REQUIREMENT = In the listing below, find each line with the string "simple" and report it.
[TASK INPUT Boundary: Start]
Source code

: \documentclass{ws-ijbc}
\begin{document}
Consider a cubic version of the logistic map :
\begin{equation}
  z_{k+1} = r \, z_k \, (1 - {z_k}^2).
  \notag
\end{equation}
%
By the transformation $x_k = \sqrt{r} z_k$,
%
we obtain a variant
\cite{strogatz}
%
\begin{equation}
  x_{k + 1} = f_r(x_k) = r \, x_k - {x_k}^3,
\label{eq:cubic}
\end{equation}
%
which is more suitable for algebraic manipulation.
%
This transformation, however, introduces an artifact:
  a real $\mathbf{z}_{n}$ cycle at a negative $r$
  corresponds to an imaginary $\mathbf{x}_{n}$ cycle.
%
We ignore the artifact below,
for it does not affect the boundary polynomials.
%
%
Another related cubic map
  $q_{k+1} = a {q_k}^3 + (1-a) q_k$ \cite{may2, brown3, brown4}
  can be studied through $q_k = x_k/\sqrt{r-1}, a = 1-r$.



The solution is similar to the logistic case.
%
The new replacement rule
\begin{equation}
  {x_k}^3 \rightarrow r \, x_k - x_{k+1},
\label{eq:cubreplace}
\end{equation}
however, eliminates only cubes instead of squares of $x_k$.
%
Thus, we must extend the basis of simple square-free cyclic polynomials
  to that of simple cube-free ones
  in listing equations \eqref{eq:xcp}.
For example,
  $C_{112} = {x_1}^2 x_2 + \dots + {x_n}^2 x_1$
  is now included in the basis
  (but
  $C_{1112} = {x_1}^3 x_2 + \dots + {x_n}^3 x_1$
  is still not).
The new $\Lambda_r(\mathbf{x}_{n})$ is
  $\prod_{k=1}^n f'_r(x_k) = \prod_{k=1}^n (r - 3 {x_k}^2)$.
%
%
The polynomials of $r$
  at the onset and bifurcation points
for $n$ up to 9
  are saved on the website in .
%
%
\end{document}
[TASK INPUT Boundary: End]
OUTPUT BELOW =
Thus, we must extend the basis of simple square-free cyclic polynomials
  to that of simple cube-free ones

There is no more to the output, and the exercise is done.